PROBLEM TO WORK ON: In your copy, include no images and return each entry exactly as written.

DATASET EXCERPTS:
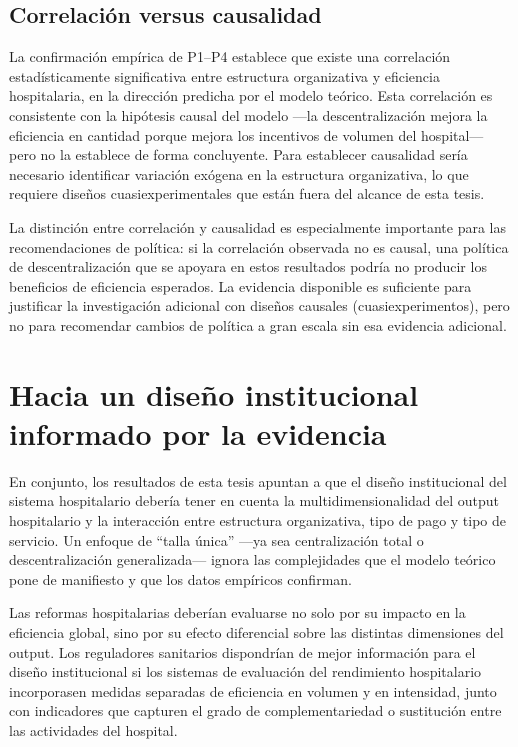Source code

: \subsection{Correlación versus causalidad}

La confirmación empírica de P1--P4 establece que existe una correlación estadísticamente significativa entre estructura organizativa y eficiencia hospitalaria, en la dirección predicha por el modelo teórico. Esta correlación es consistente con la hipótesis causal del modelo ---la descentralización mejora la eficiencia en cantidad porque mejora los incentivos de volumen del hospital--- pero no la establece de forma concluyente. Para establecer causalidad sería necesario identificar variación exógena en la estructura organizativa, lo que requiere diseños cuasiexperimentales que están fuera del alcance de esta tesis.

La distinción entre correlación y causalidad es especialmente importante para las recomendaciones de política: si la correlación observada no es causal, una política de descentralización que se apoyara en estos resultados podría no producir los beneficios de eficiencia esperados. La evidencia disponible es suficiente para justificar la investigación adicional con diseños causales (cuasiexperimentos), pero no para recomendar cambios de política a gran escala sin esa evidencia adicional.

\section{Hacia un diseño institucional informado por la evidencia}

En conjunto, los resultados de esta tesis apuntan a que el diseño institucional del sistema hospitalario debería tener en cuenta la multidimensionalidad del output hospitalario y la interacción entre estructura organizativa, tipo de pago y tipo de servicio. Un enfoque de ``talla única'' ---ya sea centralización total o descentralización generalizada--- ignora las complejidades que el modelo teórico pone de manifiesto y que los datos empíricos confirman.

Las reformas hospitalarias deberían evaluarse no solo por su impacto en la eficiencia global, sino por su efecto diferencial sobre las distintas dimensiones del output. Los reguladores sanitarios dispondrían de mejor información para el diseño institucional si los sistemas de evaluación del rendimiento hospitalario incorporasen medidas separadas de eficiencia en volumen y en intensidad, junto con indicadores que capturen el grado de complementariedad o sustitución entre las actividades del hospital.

EXERCISE SOLUTION:
Source code

: \subsection{Correlación versus causalidad}

La confirmación empírica de P1--P4 establece que existe una correlación estadísticamente significativa entre estructura organizativa y eficiencia hospitalaria, en la dirección predicha por el modelo teórico. Esta correlación es consistente con la hipótesis causal del modelo ---la descentralización mejora la eficiencia en cantidad porque mejora los incentivos de volumen del hospital--- pero no la establece de forma concluyente. Para establecer causalidad sería necesario identificar variación exógena en la estructura organizativa, lo que requiere diseños cuasiexperimentales que están fuera del alcance de esta tesis.

La distinción entre correlación y causalidad es especialmente importante para las recomendaciones de política: si la correlación observada no es causal, una política de descentralización que se apoyara en estos resultados podría no producir los beneficios de eficiencia esperados. La evidencia disponible es suficiente para justificar la investigación adicional con diseños causales (cuasiexperimentos), pero no para recomendar cambios de política a gran escala sin esa evidencia adicional.

\section{Hacia un diseño institucional informado por la evidencia}

En conjunto, los resultados de esta tesis apuntan a que el diseño institucional del sistema hospitalario debería tener en cuenta la multidimensionalidad del output hospitalario y la interacción entre estructura organizativa, tipo de pago y tipo de servicio. Un enfoque de ``talla única'' ---ya sea centralización total o descentralización generalizada--- ignora las complejidades que el modelo teórico pone de manifiesto y que los datos empíricos confirman.

Las reformas hospitalarias deberían evaluarse no solo por su impacto en la eficiencia global, sino por su efecto diferencial sobre las distintas dimensiones del output. Los reguladores sanitarios dispondrían de mejor información para el diseño institucional si los sistemas de evaluación del rendimiento hospitalario incorporasen medidas separadas de eficiencia en volumen y en intensidad, junto con indicadores que capturen el grado de complementariedad o sustitución entre las actividades del hospital.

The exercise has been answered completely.